-- INPUT RECORDS follows --

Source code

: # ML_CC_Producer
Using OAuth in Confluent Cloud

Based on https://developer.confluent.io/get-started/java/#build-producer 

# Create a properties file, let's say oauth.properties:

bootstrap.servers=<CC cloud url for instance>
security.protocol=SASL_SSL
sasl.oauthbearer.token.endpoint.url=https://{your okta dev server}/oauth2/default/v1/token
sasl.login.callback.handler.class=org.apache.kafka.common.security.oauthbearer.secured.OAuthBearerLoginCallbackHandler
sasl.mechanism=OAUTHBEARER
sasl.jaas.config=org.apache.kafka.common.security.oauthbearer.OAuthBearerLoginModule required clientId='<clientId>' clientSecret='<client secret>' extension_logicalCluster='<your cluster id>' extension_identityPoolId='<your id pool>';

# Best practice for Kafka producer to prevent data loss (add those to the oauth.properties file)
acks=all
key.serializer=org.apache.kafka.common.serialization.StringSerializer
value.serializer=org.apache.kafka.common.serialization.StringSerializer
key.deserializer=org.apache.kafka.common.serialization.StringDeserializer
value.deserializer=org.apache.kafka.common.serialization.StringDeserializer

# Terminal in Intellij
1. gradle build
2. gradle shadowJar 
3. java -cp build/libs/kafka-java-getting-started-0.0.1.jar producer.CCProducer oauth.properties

-- INPUT RECORDS concluded --

## [EXERCISE INSTRUCTIONS]
From the first line to the last, return the data exactly.

## [REPLY]
Source code

: # ML_CC_Producer
Using OAuth in Confluent Cloud

Based on https://developer.confluent.io/get-started/java/#build-producer 

# Create a properties file, let's say oauth.properties:

bootstrap.servers=<CC cloud url for instance>
security.protocol=SASL_SSL
sasl.oauthbearer.token.endpoint.url=https://{your okta dev server}/oauth2/default/v1/token
sasl.login.callback.handler.class=org.apache.kafka.common.security.oauthbearer.secured.OAuthBearerLoginCallbackHandler
sasl.mechanism=OAUTHBEARER
sasl.jaas.config=org.apache.kafka.common.security.oauthbearer.OAuthBearerLoginModule required clientId='<clientId>' clientSecret='<client secret>' extension_logicalCluster='<your cluster id>' extension_identityPoolId='<your id pool>';

# Best practice for Kafka producer to prevent data loss (add those to the oauth.properties file)
acks=all
key.serializer=org.apache.kafka.common.serialization.StringSerializer
value.serializer=org.apache.kafka.common.serialization.StringSerializer
key.deserializer=org.apache.kafka.common.serialization.StringDeserializer
value.deserializer=org.apache.kafka.common.serialization.StringDeserializer

# Terminal in Intellij
1. gradle build
2. gradle shadowJar 
3. java -cp build/libs/kafka-java-getting-started-0.0.1.jar producer.CCProducer oauth.properties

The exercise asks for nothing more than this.